Une zone qui, d'après les chiffres des Nations unies, pesait en 2019 pas moins de la moitié des exportations mondiales de textile-habillement, avec 374 milliards de dollars de marchandises. La zone du RCEP importait sur la même période pour 139 milliards de dollars de textile-habillement, soit 20% des importations mondiales du secteur.

Nombre des pays de la zone voient leur production de textile-habillement dépendre des matières premières, fils, tissus ou peaux produites par leurs voisins. Avant crise, pas moins de 72,8 % des importations textiles de ces pays venaient d'autres pays de la zone. Et 40 % des exportations textiles de la zone se destinaient à la zone des quinze. Conséquence: le RCEP ouvre donc potentiellement la voie à une contraction des coûts de production pour les fabricants du fait de la disparition des droits de douane. 

Plusieurs associations industrielles locales ont d'ailleurs évoqué le fait que des donneurs d'ordres occidentaux utilisent déjà cet argument pour négocier des tarifs à la baisse. Mais la détaxe annoncée ne s'en heurte pas moins aux réalités du moment: les économies permises par les frais de douane font face à l'explosion des coûts de transport, ainsi qu'au prix de l'énergie sur les sites industriels.

Par ailleurs, chaque pays du RCEP reste maître du périmètre et du calendrier de sa détaxe. Un calendrier qui peut s'étaler sur vingt ans dans le cas du Japon et près de trente-cinq ans dans celui de la Corée du Sud.
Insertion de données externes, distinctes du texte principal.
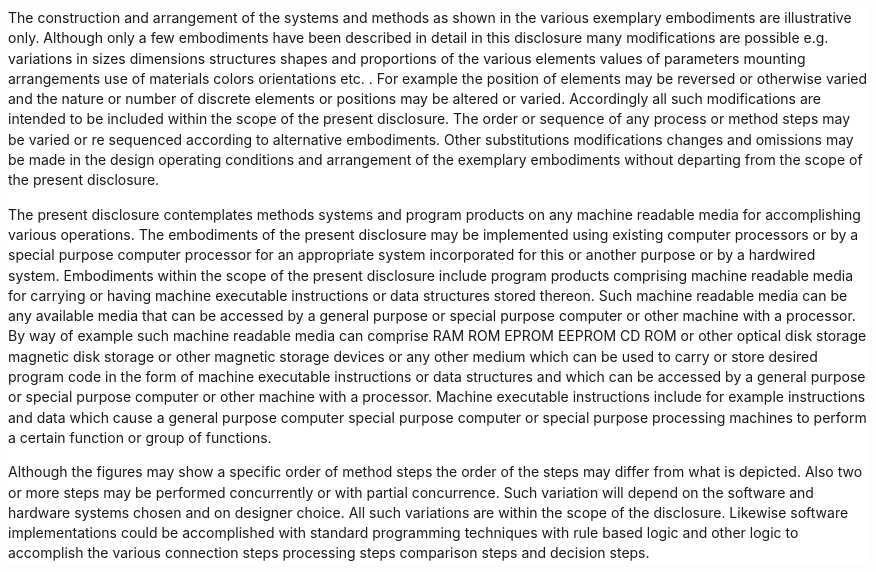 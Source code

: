 The construction and arrangement of the systems and methods as shown in the various exemplary embodiments are illustrative only. Although only a few embodiments have been described in detail in this disclosure many modifications are possible e.g. variations in sizes dimensions structures shapes and proportions of the various elements values of parameters mounting arrangements use of materials colors orientations etc. . For example the position of elements may be reversed or otherwise varied and the nature or number of discrete elements or positions may be altered or varied. Accordingly all such modifications are intended to be included within the scope of the present disclosure. The order or sequence of any process or method steps may be varied or re sequenced according to alternative embodiments. Other substitutions modifications changes and omissions may be made in the design operating conditions and arrangement of the exemplary embodiments without departing from the scope of the present disclosure.

The present disclosure contemplates methods systems and program products on any machine readable media for accomplishing various operations. The embodiments of the present disclosure may be implemented using existing computer processors or by a special purpose computer processor for an appropriate system incorporated for this or another purpose or by a hardwired system. Embodiments within the scope of the present disclosure include program products comprising machine readable media for carrying or having machine executable instructions or data structures stored thereon. Such machine readable media can be any available media that can be accessed by a general purpose or special purpose computer or other machine with a processor. By way of example such machine readable media can comprise RAM ROM EPROM EEPROM CD ROM or other optical disk storage magnetic disk storage or other magnetic storage devices or any other medium which can be used to carry or store desired program code in the form of machine executable instructions or data structures and which can be accessed by a general purpose or special purpose computer or other machine with a processor. Machine executable instructions include for example instructions and data which cause a general purpose computer special purpose computer or special purpose processing machines to perform a certain function or group of functions.

Although the figures may show a specific order of method steps the order of the steps may differ from what is depicted. Also two or more steps may be performed concurrently or with partial concurrence. Such variation will depend on the software and hardware systems chosen and on designer choice. All such variations are within the scope of the disclosure. Likewise software implementations could be accomplished with standard programming techniques with rule based logic and other logic to accomplish the various connection steps processing steps comparison steps and decision steps.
En outre, le libre-échange ne sera pas uniforme sur la zone, comme peuvent l'être les accords centrés autour des Etats-Unis ou de l'Union européenne: chaque pays peut décider d'un calendrier de détaxe spécifique pour chacun des pays partenaires. Une liberté qui doit notamment préparer certaines des industries locales à la concurrence croissante qu'implique l'accord de libre-échange.
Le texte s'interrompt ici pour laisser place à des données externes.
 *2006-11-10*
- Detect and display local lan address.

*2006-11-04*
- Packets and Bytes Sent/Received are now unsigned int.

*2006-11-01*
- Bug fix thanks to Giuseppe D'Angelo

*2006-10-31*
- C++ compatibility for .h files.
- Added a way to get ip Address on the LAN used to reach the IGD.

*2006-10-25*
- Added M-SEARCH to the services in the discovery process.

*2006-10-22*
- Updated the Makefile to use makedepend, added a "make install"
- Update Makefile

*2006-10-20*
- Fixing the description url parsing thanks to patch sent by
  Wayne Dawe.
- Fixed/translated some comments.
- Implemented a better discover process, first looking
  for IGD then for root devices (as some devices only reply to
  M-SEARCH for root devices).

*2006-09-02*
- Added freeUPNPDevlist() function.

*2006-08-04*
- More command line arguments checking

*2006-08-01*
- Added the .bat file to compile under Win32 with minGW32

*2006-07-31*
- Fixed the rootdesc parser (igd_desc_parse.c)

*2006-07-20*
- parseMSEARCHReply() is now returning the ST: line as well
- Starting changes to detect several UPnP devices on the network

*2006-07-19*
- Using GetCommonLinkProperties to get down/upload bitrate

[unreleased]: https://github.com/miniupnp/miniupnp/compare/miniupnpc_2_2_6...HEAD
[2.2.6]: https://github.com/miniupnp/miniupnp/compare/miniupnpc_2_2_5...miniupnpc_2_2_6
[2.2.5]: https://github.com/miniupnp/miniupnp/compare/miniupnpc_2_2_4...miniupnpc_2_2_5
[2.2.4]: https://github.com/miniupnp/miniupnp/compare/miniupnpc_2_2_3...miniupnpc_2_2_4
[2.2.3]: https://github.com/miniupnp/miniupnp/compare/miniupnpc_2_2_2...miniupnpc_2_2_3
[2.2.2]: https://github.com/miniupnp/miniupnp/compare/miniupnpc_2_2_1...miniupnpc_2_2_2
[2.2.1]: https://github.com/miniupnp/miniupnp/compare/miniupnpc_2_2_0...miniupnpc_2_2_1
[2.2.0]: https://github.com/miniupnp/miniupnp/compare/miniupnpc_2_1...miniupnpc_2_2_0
Un autre aspect clé du RCEP est son application de la règle d'origine, peu contraignante. Les fabricants pourront faire venir leurs fils et tissus de partout sur la planète, mais les produits finis qu'ils en tireront pourront malgré tout profiter de la détaxe à l'export vers les pays voisins.
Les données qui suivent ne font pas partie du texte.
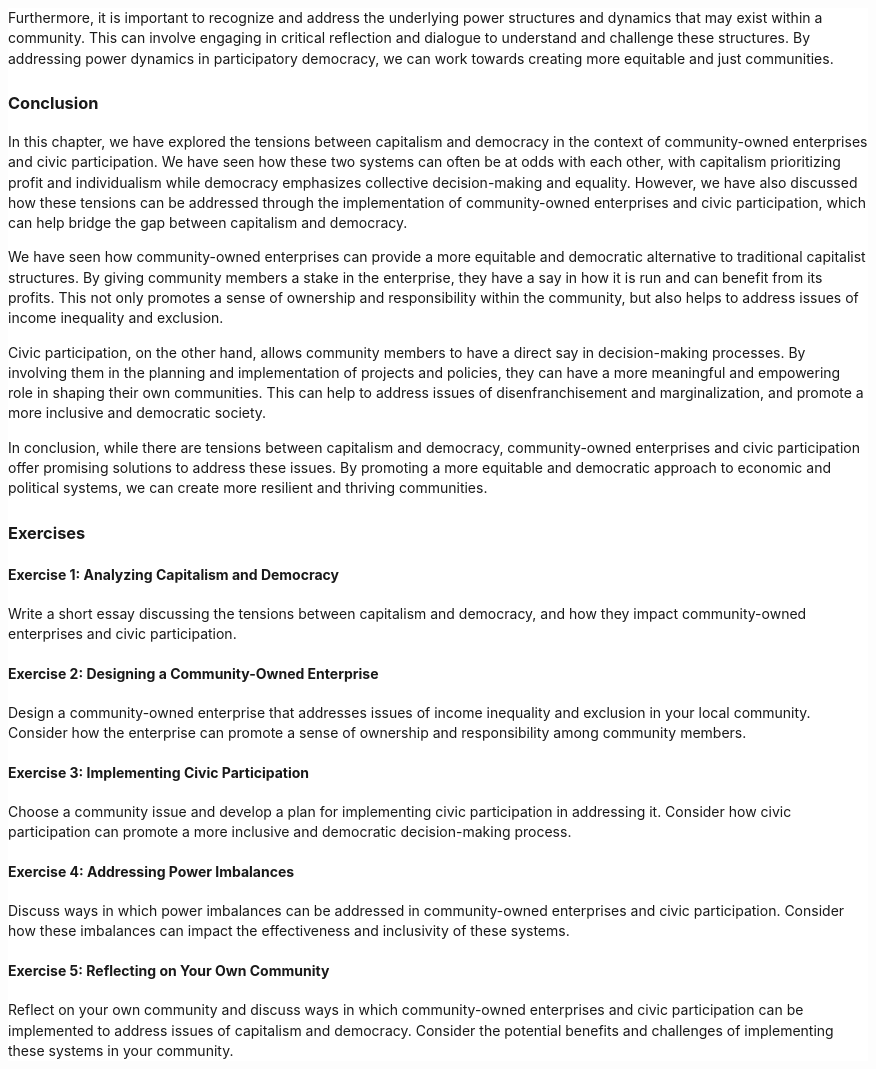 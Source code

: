 Furthermore, it is important to recognize and address the underlying power structures and dynamics that may exist within a community. This can involve engaging in critical reflection and dialogue to understand and challenge these structures. By addressing power dynamics in participatory democracy, we can work towards creating more equitable and just communities.


### Conclusion
In this chapter, we have explored the tensions between capitalism and democracy in the context of community-owned enterprises and civic participation. We have seen how these two systems can often be at odds with each other, with capitalism prioritizing profit and individualism while democracy emphasizes collective decision-making and equality. However, we have also discussed how these tensions can be addressed through the implementation of community-owned enterprises and civic participation, which can help bridge the gap between capitalism and democracy.

We have seen how community-owned enterprises can provide a more equitable and democratic alternative to traditional capitalist structures. By giving community members a stake in the enterprise, they have a say in how it is run and can benefit from its profits. This not only promotes a sense of ownership and responsibility within the community, but also helps to address issues of income inequality and exclusion.

Civic participation, on the other hand, allows community members to have a direct say in decision-making processes. By involving them in the planning and implementation of projects and policies, they can have a more meaningful and empowering role in shaping their own communities. This can help to address issues of disenfranchisement and marginalization, and promote a more inclusive and democratic society.

In conclusion, while there are tensions between capitalism and democracy, community-owned enterprises and civic participation offer promising solutions to address these issues. By promoting a more equitable and democratic approach to economic and political systems, we can create more resilient and thriving communities.

### Exercises
#### Exercise 1: Analyzing Capitalism and Democracy
Write a short essay discussing the tensions between capitalism and democracy, and how they impact community-owned enterprises and civic participation.

#### Exercise 2: Designing a Community-Owned Enterprise
Design a community-owned enterprise that addresses issues of income inequality and exclusion in your local community. Consider how the enterprise can promote a sense of ownership and responsibility among community members.

#### Exercise 3: Implementing Civic Participation
Choose a community issue and develop a plan for implementing civic participation in addressing it. Consider how civic participation can promote a more inclusive and democratic decision-making process.

#### Exercise 4: Addressing Power Imbalances
Discuss ways in which power imbalances can be addressed in community-owned enterprises and civic participation. Consider how these imbalances can impact the effectiveness and inclusivity of these systems.

#### Exercise 5: Reflecting on Your Own Community
Reflect on your own community and discuss ways in which community-owned enterprises and civic participation can be implemented to address issues of capitalism and democracy. Consider the potential benefits and challenges of implementing these systems in your community.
Une évaluation menée par l'Organisation mondiale du commerce en 2017 estimait que ce fait allait progressivement ramener de quelque 30% à environ 20% la part des importations textiles de la zone du RCEP venant de pays extérieurs à l'accord. En outre, l'accord pourrait amener la zone à faire chuter ses importations d'habillement venant de pays hors RCEP de 25% à 17%.

Victoire chinoise?



Le RCEP pourrait donc jouer contre certaines productions américaines ou européennes ciblant l'Asie-Pacifique, en matériaux comme en produits finis. A l'inverse, l'accord va très vraisemblablement consolider encore un peu plus la position dominante de l'Asie dans le sourcing mondial de textile-habillement. Avant la crise sanitaire, les quinze pays représentaient à eux seuls 59,2% des importations américaines de textile-habillement en 2019, selon les données UN Comtrade. Ils représentaient sur la même période 28,1% des importations européennes.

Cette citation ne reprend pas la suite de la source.